Work to be completed. Wherever an image appears in the data, omit it and copy all the remaining text word for word.

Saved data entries
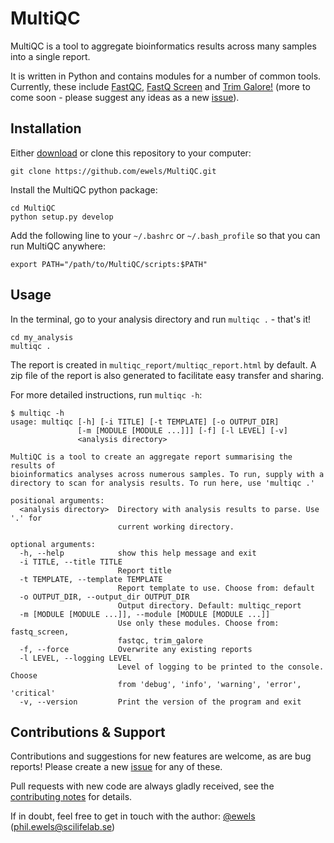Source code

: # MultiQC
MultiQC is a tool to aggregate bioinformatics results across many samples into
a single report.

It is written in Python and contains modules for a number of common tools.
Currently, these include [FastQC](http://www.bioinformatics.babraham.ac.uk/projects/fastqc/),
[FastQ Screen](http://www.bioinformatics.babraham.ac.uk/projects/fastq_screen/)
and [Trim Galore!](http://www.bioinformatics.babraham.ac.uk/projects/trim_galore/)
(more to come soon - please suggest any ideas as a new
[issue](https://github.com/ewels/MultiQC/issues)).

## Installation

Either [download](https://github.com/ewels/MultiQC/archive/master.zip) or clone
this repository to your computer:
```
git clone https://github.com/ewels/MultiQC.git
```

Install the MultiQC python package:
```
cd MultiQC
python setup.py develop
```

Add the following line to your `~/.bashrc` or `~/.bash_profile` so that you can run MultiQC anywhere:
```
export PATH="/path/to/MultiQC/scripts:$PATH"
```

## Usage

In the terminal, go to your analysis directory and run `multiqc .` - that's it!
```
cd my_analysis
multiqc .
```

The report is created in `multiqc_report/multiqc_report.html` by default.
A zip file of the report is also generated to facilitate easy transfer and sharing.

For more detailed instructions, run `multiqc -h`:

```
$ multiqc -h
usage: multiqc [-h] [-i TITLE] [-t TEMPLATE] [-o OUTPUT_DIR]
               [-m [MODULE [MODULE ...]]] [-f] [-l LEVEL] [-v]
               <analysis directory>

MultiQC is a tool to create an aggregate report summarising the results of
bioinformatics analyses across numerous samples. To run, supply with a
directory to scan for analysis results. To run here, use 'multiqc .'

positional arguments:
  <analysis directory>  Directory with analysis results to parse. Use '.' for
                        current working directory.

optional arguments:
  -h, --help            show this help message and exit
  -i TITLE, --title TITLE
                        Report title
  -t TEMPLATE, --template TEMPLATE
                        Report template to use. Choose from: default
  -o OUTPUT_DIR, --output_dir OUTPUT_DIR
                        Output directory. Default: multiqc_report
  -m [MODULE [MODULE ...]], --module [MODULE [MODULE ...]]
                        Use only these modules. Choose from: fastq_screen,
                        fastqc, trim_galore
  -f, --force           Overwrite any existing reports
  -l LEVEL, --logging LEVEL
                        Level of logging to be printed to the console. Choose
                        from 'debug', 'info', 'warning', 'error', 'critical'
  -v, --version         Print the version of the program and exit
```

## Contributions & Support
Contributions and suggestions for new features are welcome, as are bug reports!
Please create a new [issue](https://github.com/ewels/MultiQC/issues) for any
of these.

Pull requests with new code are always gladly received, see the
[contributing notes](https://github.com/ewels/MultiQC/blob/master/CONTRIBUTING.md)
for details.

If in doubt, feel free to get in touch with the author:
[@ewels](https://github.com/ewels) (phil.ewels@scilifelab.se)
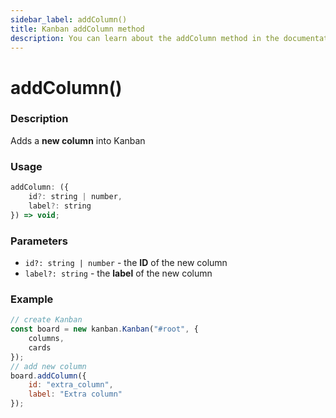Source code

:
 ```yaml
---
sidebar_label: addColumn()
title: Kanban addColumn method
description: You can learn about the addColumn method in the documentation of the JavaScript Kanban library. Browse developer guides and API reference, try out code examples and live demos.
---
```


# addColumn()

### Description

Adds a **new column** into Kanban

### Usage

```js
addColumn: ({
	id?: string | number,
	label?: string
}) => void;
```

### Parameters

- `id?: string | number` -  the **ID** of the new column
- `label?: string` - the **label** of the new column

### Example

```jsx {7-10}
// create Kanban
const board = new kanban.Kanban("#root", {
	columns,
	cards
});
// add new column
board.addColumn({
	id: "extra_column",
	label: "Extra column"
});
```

Your solution.
Source code

: # MultiQC
MultiQC is a tool to aggregate bioinformatics results across many samples into
a single report.

It is written in Python and contains modules for a number of common tools.
Currently, these include [FastQC](http://www.bioinformatics.babraham.ac.uk/projects/fastqc/),
[FastQ Screen](http://www.bioinformatics.babraham.ac.uk/projects/fastq_screen/)
and [Trim Galore!](http://www.bioinformatics.babraham.ac.uk/projects/trim_galore/)
(more to come soon - please suggest any ideas as a new
[issue](https://github.com/ewels/MultiQC/issues)).

## Installation

Either [download](https://github.com/ewels/MultiQC/archive/master.zip) or clone
this repository to your computer:
```
git clone https://github.com/ewels/MultiQC.git
```

Install the MultiQC python package:
```
cd MultiQC
python setup.py develop
```

Add the following line to your `~/.bashrc` or `~/.bash_profile` so that you can run MultiQC anywhere:
```
export PATH="/path/to/MultiQC/scripts:$PATH"
```

## Usage

In the terminal, go to your analysis directory and run `multiqc .` - that's it!
```
cd my_analysis
multiqc .
```

The report is created in `multiqc_report/multiqc_report.html` by default.
A zip file of the report is also generated to facilitate easy transfer and sharing.

For more detailed instructions, run `multiqc -h`:

```
$ multiqc -h
usage: multiqc [-h] [-i TITLE] [-t TEMPLATE] [-o OUTPUT_DIR]
               [-m [MODULE [MODULE ...]]] [-f] [-l LEVEL] [-v]
               <analysis directory>

MultiQC is a tool to create an aggregate report summarising the results of
bioinformatics analyses across numerous samples. To run, supply with a
directory to scan for analysis results. To run here, use 'multiqc .'

positional arguments:
  <analysis directory>  Directory with analysis results to parse. Use '.' for
                        current working directory.

optional arguments:
  -h, --help            show this help message and exit
  -i TITLE, --title TITLE
                        Report title
  -t TEMPLATE, --template TEMPLATE
                        Report template to use. Choose from: default
  -o OUTPUT_DIR, --output_dir OUTPUT_DIR
                        Output directory. Default: multiqc_report
  -m [MODULE [MODULE ...]], --module [MODULE [MODULE ...]]
                        Use only these modules. Choose from: fastq_screen,
                        fastqc, trim_galore
  -f, --force           Overwrite any existing reports
  -l LEVEL, --logging LEVEL
                        Level of logging to be printed to the console. Choose
                        from 'debug', 'info', 'warning', 'error', 'critical'
  -v, --version         Print the version of the program and exit
```

## Contributions & Support
Contributions and suggestions for new features are welcome, as are bug reports!
Please create a new [issue](https://github.com/ewels/MultiQC/issues) for any
of these.

Pull requests with new code are always gladly received, see the
[contributing notes](https://github.com/ewels/MultiQC/blob/master/CONTRIBUTING.md)
for details.

If in doubt, feel free to get in touch with the author:
[@ewels](https://github.com/ewels) (phil.ewels@scilifelab.se)
Source code

:
 ```yaml
---
sidebar_label: addColumn()
title: Kanban addColumn method
description: You can learn about the addColumn method in the documentation of the JavaScript Kanban library. Browse developer guides and API reference, try out code examples and live demos.
---
```


# addColumn()

### Description

Adds a **new column** into Kanban

### Usage

```js
addColumn: ({
	id?: string | number,
	label?: string
}) => void;
```

### Parameters

- `id?: string | number` -  the **ID** of the new column
- `label?: string` - the **label** of the new column

### Example

```jsx {7-10}
// create Kanban
const board = new kanban.Kanban("#root", {
	columns,
	cards
});
// add new column
board.addColumn({
	id: "extra_column",
	label: "Extra column"
});
```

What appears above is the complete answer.